First-time homebuyer programs have flexible qualifying guidelines to make buying your first home possible. The definition of "first-time homebuyer" can vary, but program providers typically use the Department of Housing and Urban Development's definition. First-time homebuyers have not held an ownership interest in a property in the last three years, including a residence owned by a spouse. You have to meet certain criteria to buy as a first-timer if your wife currently owns a home.
If you don't currently own any home and have not held ownership interest within the last three years, you may qualify as a first-time home buyer. However, there are other conditions to be aware of.
HUD's Definition of First-Time Homebuyer
HUD allows you to qualify as a first-time homebuyer even if your wife currently owns a primary residence; however, you cannot currently own that home or any other primary residence with her. You may not have your name on the title of any home used as your primary residence within the past three years. This three-year countdown begins upon selling or otherwise removing your name from any primary residence's title and prevents you from closing escrow any sooner than three years from that date. The three-year rule is used by lenders and government-assistance programs to prevent investors from using first-time homebuyer programs.
Multiple Conditions Apply
You qualify for first-time homebuyer status if you have never owned a home before, even if your wife currently owns. HUD provides other conditions under which you may still meet the first-time homebuyer requirement. You may qualify as a first-time homebuyer if:
- You are a single parent who has only owned while married to an ex-spouse.

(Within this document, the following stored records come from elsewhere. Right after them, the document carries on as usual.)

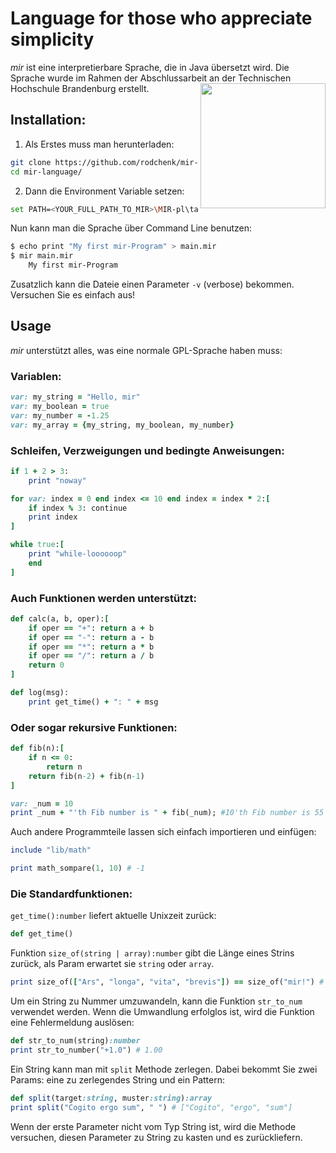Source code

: # Language for those who appreciate simplicity

*mir* ist eine interpretierbare Sprache, die in Java übersetzt wird. Die Sprache wurde im Rahmen der Abschlussarbeit an der Technischen Hochschule Brandenburg erstellt.
<img src="https://res.cloudinary.com/teepublic/image/private/s--HmlUQEaD--/t_Preview/b_rgb:ffffff,c_limit,f_auto,h_313,q_90,w_313/v1534768923/production/designs/3045119_0" align="right" width="200">

## Installation:

1. Als Erstes muss man herunterladen:

```sh
git clone https://github.com/rodchenk/mir-language.git
cd mir-language/
```

2. Dann die Environment Variable setzen:

```sh
set PATH=<YOUR_FULL_PATH_TO_MIR>\MIR-pl\target
```

Nun kann man die Sprache über Command Line benutzen:

```sh
$ echo print "My first mir-Program" > main.mir
$ mir main.mir
	My first mir-Program
```

Zusatzlich kann die Dateie einen Parameter `-v` (verbose) bekommen. Versuchen Sie es einfach aus!

## Usage

*mir* unterstützt alles, was eine normale GPL-Sprache haben muss:
### Variablen:

```ruby
var: my_string = "Hello, mir"
var: my_boolean = true
var: my_number = -1.25
var: my_array = {my_string, my_boolean, my_number}
```

### Schleifen, Verzweigungen und bedingte Anweisungen:

```ruby
if 1 + 2 > 3:
	print "noway"

for var: index = 0 end index <= 10 end index = index * 2:[
	if index % 3: continue
	print index
]

while true:[
	print "while-loooooop"
	end
]
```

### Auch Funktionen werden unterstützt:

```ruby
def calc(a, b, oper):[
	if oper == "+": return a + b
	if oper == "-": return a - b
	if oper == "*": return a * b
	if oper == "/": return a / b
	return 0
]

def log(msg):
	print get_time() + ": " + msg
```

### Oder sogar rekursive Funktionen:

```ruby
def fib(n):[
	if n <= 0: 
		return n
	return fib(n-2) + fib(n-1)
]

var: _num = 10
print _num + "'th Fib number is " + fib(_num); #10'th Fib number is 55
```

Auch andere Programmteile lassen sich einfach importieren und einfügen:

```ruby
include "lib/math"

print math_sompare(1, 10) # -1
```

### Die Standardfunktionen:

`get_time():number` liefert aktuelle Unixzeit zurück:
```ruby
def get_time()
```

Funktion `size_of(string | array):number` gibt die Länge eines Strins zurück, als Param erwartet sie `string` oder `array`.

```ruby
print size_of(["Ars", "longa", "vita", "brevis"]) == size_of("mir!") # true
```

Um ein String zu Nummer umzuwandeln, kann die Funktion `str_to_num` verwendet werden. Wenn die Umwandlung erfolglos ist, wird die Funktion eine Fehlermeldung auslösen:

```ruby
def str_to_num(string):number
print str_to_number("+1.0") # 1.00
```

Ein String kann man mit `split` Methode zerlegen. Dabei bekommt Sie zwei Params: eine zu zerlegendes String und ein Pattern: 

```ruby
def split(target:string, muster:string):array
print split("Cogito ergo sum", " ") # ["Cogito", "ergo", "sum"]
```
Wenn der erste Parameter nicht vom Typ String ist, wird die Methode versuchen, diesen Parameter zu String zu kasten und es zurückliefern.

- You are a displaced homemaker or stay-at-home dad who has only owned with a spouse.
- You currently own or previously owned a mobile home.

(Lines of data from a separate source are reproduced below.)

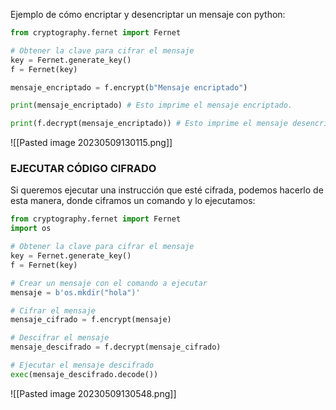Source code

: Ejemplo de cómo encriptar y desencriptar un mensaje con python:

```python
from cryptography.fernet import Fernet

# Obtener la clave para cifrar el mensaje
key = Fernet.generate_key()
f = Fernet(key)

mensaje_encriptado = f.encrypt(b"Mensaje encriptado")

print(mensaje_encriptado) # Esto imprime el mensaje encriptado.

print(f.decrypt(mensaje_encriptado)) # Esto imprime el mensaje desencriptado.
```
![[Pasted image 20230509130115.png]]
### EJECUTAR CÓDIGO CIFRADO

Si queremos ejecutar una instrucción que esté cifrada, podemos hacerlo de esta manera, donde ciframos un comando y lo ejecutamos:
```python
from cryptography.fernet import Fernet
import os

# Obtener la clave para cifrar el mensaje
key = Fernet.generate_key()
f = Fernet(key)

# Crear un mensaje con el comando a ejecutar
mensaje = b'os.mkdir("hola")'

# Cifrar el mensaje
mensaje_cifrado = f.encrypt(mensaje)

# Descifrar el mensaje
mensaje_descifrado = f.decrypt(mensaje_cifrado)

# Ejecutar el mensaje descifrado
exec(mensaje_descifrado.decode())
```
![[Pasted image 20230509130548.png]]
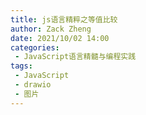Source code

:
 ```yaml
---
title: js语言精粹之等值比较
author: Zack Zheng
date: 2021/10/02 14:00
categories:
 - JavaScript语言精髓与编程实践
tags:
 - JavaScript
 - drawio
 - 图片
---
```


<simple-img src="https://gitee.com/zackzhengxy/picGallery/raw/main/imgs/js语言精粹等值比较.svg" />

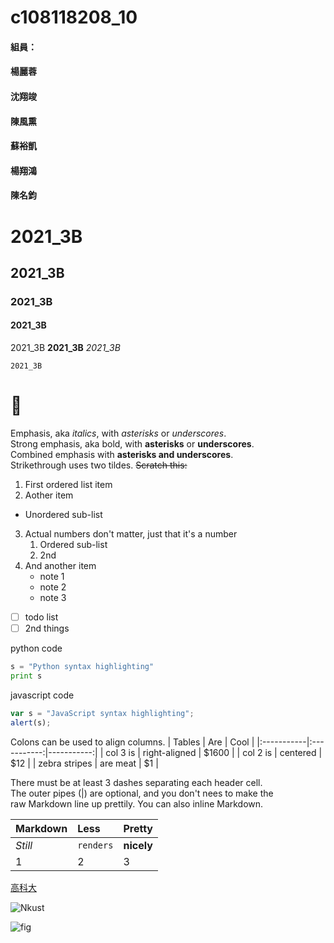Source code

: # c108118208_10

#### 組員：

#### 楊麗蓉

#### 沈翔竣

#### 陳風熏

#### 蘇裕凱

#### 楊翔鴻

#### 陳名鈞


# 2021_3B

## 2021_3B

### 2021_3B

#### 2021_3B

2021_3B **2021_3B** *2021_3B*

`2021_3B`
# 🐛

Emphasis, aka *italics*, with *asterisks* or *underscores*.  
Strong emphasis, aka bold, with **asterisks** or **underscores**.  
Combined emphasis with **asterisks and underscores**.  
Strikethrough uses two tildes. ~~Scratch this:~~  

1. First ordered list item
2. Aother item
  * Unordered sub-list
3. Actual numbers don't matter, just that it's a number
    1. Ordered sub-list
    2. 2nd
4. And another item
    * note 1
    * note 2
    * note 3

- [ ] todo list
- [ ] 2nd things

python code
```python
s = "Python syntax highlighting"
print s
```

javascript code
```js
var s = "JavaScript syntax highlighting";
alert(s);
```

Colons can be used to align columns.
| Tables     | Are |         Cool |
|:-----------|:-----------:|-----------:|
| col 3 is   | right-aligned | $1600 |
| col 2 is   | centered | $12 |
| zebra stripes | are meat | $1 |

There must be at least 3 dashes separating each header cell.  
The outer pipes (|) are optional, and you don't nees to make the  
raw Markdown line up prettily. You can also inline Markdown.

| Markdown | Less | Pretty |
|:-----------|:-----------|:-----------|
| *Still* | `renders` | **nicely** |
| 1 | 2 | 3 |


[高科大](https://www.nkust.edu.tw/)

![Nkust](https://www.nkust.edu.tw/var/file/0/1000/img/513/182513897.png "NKUST")

![fig](https://i.imgur.com/n5dU6L4.jpg "海底風光")

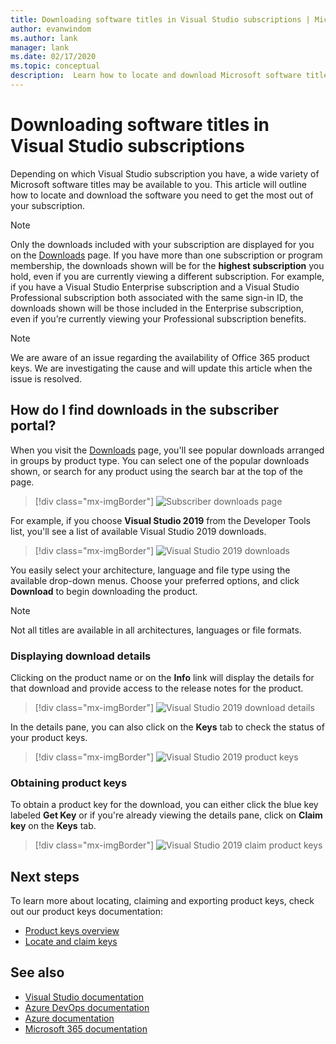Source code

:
 ```yaml
---
title: Downloading software titles in Visual Studio subscriptions | Microsoft Docs
author: evanwindom
ms.author: lank
manager: lank
ms.date: 02/17/2020
ms.topic: conceptual
description:  Learn how to locate and download Microsoft software titles in Visual Studio subscriptions
---
```


# Downloading software titles in Visual Studio subscriptions
Depending on which Visual Studio subscription you have, a wide variety of Microsoft software titles may be available to you.  This article will outline how to locate and download the software you need to get the most out of your subscription. 

> [!NOTE]
> Only the downloads included with your subscription are displayed for you on the [Downloads](https://my.visualstudio.com/downloads/featured) page.  If you have more than one subscription or program membership, the downloads shown will be for the **highest subscription** you hold, even if you are currently viewing a different subscription.  For example, if you have a Visual Studio Enterprise subscription and a Visual Studio Professional subscription both associated with the same sign-in ID, the downloads shown will be those included in the Enterprise subscription, even if you’re currently viewing your Professional subscription benefits.

> [!NOTE]
> We are aware of an issue regarding the availability of Office 365 product keys.  We are investigating the cause and will update this article when the issue is resolved. 

## How do I find downloads in the subscriber portal?
When you visit the [Downloads](https://my.visualstudio.com/downloads/featured?wt.mc_id=o~msft~docs) page, you'll see popular downloads arranged in groups by product type.  You can select one of the popular downloads shown, or search for any product using the search bar at the top of the page.
> [!div class="mx-imgBorder"]
> ![Subscriber downloads page](_img/subscriber-downloads/subscriber-downloads-resized.png)

For example, if you choose **Visual Studio 2019** from the Developer Tools list, you'll see a list of available Visual Studio 2019 downloads.
> [!div class="mx-imgBorder"]
> ![Visual Studio 2019 downloads](_img/subscriber-downloads/vs2019-product-list.png)

You easily select your architecture, language and file type using the available drop-down menus. Choose your preferred options, and click **Download** to begin downloading the product.

> [!NOTE]
> Not all titles are available in all architectures, languages or file formats.  

### Displaying download details
Clicking on the product name or on the **Info** link will display the details for that download and provide access to the release notes for the product.
> [!div class="mx-imgBorder"]
> ![Visual Studio 2019 download details](_img/subscriber-downloads/vs2019-info.png)

In the details pane, you can also click on the **Keys** tab to check the status of your product keys.
> [!div class="mx-imgBorder"]
> ![Visual Studio 2019 product keys](_img/subscriber-downloads/vs2019-keys.png)

### Obtaining product keys
To obtain a product key for the download, you can either click the blue key labeled **Get Key** or if you're already viewing the details pane, click on **Claim key** on the **Keys** tab.
> [!div class="mx-imgBorder"]
> ![Visual Studio 2019 claim product keys](_img/subscriber-downloads/vs2019-claim-keys.png)

## Next steps
To learn more about locating, claiming and exporting product keys, check out our product keys documentation:
- [Product keys overview](product-keys.md)
- [Locate and claim keys](find-keys.md)

## See also
- [Visual Studio documentation](https://docs.microsoft.com/visualstudio/)
- [Azure DevOps documentation](https://docs.microsoft.com/azure/devops/)
- [Azure documentation](https://docs.microsoft.com/azure/)
- [Microsoft 365 documentation](https://docs.microsoft.com/microsoft-365/)

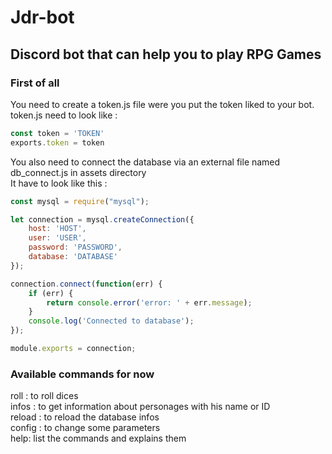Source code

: # Jdr-bot

## Discord bot that can help you to play RPG Games

### First of all
You need to create a token.js file were you put the token liked to your bot.
token.js need to look like :

```js
const token = 'TOKEN'
exports.token = token
```
You also need to connect the database via an external file named db_connect.js in assets directory\
It have to look like this :
```js
const mysql = require("mysql");

let connection = mysql.createConnection({
    host: 'HOST',
    user: 'USER',
    password: 'PASSWORD',
    database: 'DATABASE'
});

connection.connect(function(err) {
    if (err) {
        return console.error('error: ' + err.message);
    }
    console.log('Connected to database');
});

module.exports = connection;
```
### Available commands for now 
roll : to roll dices\
infos : to get information about personages with his name or ID\
reload : to reload the database infos\
config : to change some parameters\
help: list the commands and explains them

- You currently own or previously owned a home not up to building code which could only be brought compliant by reconstructing the home.
Marital Status Matters
HUD's definition of first-time homebuyer helps separated and divorced husbands get back into a primary residence of their own. For example, a "displaced homemaker" separates from his wife, who keeps the marital home as a result of the legal separation. The displaced husband may qualify to buy a replacement primary residence as a first-time homebuyer. Likewise, a divorced husband whose wife keeps the marital home in the divorce can buy as a first-timer.

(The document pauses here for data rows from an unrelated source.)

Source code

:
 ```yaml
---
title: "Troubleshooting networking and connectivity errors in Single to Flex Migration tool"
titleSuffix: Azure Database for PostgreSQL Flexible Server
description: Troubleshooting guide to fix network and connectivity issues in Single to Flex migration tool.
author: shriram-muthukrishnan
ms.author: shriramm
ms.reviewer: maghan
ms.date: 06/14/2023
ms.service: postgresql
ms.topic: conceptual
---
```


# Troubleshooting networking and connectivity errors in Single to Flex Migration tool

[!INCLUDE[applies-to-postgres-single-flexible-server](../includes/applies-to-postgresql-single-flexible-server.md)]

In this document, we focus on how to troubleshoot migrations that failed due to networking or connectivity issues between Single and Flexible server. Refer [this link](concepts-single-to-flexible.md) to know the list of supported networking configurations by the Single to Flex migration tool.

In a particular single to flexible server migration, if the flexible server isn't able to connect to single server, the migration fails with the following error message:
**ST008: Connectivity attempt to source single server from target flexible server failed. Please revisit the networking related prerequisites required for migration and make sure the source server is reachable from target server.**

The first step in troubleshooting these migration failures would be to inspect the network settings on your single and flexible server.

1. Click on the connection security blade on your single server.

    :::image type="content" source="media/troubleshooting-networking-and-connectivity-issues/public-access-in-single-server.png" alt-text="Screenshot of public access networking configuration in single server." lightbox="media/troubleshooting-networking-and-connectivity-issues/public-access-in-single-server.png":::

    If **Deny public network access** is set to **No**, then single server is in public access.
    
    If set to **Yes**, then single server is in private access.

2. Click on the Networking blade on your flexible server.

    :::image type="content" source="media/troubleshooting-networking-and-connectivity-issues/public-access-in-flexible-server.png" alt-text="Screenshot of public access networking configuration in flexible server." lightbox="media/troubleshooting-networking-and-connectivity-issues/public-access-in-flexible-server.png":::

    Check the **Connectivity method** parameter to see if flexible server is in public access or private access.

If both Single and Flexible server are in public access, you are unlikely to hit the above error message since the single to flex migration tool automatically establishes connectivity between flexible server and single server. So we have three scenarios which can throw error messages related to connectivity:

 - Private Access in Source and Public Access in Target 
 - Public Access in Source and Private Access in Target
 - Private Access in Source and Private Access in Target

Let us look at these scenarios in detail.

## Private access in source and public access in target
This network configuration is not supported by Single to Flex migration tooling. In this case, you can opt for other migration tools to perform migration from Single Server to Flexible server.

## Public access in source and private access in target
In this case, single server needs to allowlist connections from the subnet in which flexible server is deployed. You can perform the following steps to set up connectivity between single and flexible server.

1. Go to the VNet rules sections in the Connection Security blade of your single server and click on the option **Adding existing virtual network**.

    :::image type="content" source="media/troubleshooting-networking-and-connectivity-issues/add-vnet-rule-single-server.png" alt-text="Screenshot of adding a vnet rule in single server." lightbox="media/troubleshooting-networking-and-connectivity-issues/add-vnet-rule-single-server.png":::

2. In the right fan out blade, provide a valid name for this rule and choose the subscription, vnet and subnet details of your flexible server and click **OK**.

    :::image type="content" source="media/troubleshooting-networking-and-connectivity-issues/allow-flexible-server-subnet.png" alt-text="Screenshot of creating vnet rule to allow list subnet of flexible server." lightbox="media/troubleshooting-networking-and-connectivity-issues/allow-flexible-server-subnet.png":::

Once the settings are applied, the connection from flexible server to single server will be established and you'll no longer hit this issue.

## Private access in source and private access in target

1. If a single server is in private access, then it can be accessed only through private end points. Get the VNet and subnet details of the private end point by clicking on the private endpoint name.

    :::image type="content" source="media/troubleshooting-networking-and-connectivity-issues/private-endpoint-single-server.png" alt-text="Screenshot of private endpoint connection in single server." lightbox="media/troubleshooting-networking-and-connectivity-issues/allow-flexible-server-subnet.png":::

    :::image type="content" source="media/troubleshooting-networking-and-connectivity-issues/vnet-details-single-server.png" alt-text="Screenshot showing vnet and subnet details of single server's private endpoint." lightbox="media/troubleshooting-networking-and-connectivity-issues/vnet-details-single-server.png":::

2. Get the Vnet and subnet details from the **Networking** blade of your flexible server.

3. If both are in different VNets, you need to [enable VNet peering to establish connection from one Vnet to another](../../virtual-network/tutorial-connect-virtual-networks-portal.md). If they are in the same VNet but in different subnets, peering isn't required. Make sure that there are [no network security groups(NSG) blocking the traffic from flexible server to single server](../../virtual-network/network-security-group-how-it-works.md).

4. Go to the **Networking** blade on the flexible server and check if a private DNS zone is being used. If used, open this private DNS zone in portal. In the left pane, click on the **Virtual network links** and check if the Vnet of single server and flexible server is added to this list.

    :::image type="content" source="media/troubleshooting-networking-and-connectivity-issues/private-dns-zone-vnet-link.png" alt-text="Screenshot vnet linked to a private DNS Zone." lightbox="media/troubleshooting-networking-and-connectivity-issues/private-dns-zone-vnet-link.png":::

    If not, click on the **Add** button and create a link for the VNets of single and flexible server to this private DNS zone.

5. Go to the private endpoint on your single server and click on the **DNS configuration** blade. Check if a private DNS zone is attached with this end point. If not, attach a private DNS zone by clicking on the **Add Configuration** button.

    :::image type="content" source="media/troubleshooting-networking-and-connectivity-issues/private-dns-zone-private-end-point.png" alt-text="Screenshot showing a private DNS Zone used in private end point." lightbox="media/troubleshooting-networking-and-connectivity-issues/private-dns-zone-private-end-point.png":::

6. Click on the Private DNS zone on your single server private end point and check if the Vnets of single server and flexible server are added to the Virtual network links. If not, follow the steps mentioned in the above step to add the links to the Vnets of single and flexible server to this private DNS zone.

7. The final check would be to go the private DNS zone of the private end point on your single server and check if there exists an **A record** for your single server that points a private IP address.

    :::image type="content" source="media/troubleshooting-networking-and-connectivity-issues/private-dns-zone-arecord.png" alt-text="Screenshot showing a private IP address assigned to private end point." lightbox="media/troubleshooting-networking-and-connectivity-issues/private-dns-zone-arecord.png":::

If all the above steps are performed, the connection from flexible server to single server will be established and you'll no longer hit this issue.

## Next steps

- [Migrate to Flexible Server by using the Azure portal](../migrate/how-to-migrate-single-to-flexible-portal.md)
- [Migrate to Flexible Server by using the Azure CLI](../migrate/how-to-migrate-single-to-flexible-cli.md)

Proving your eligibility under either of these two conditions requires that you provide legal proof of separation or divorce to the mortgage lender or program provider. This includes a final separation agreement signed by a judge or a divorce decree. These documents outline the allocation of assets between exes, such as the marital home, as well as alimony or child support that you or your wife must pay.
Your Spouse's Consent
Your wife's consent is necessary when buying a home on your own with a first-time homebuyer program. Mortgage lenders and government providers of first-time homebuyer programs require your wife to sign off on her rights to the home you purchase. Since your wife is not part of the transaction for qualifying purposes, she must quit claim to the title of your new primary residence.
Because your wife will not be named on the title of the home and cannot stake a claim to the house, the mortgage lender also protects its interest in the property. The escrow or title company handling your purchase transaction can provide a quit claim deed for your wife to sign in front of a notary public. The legal document then gets recorded in your county along with the title deed.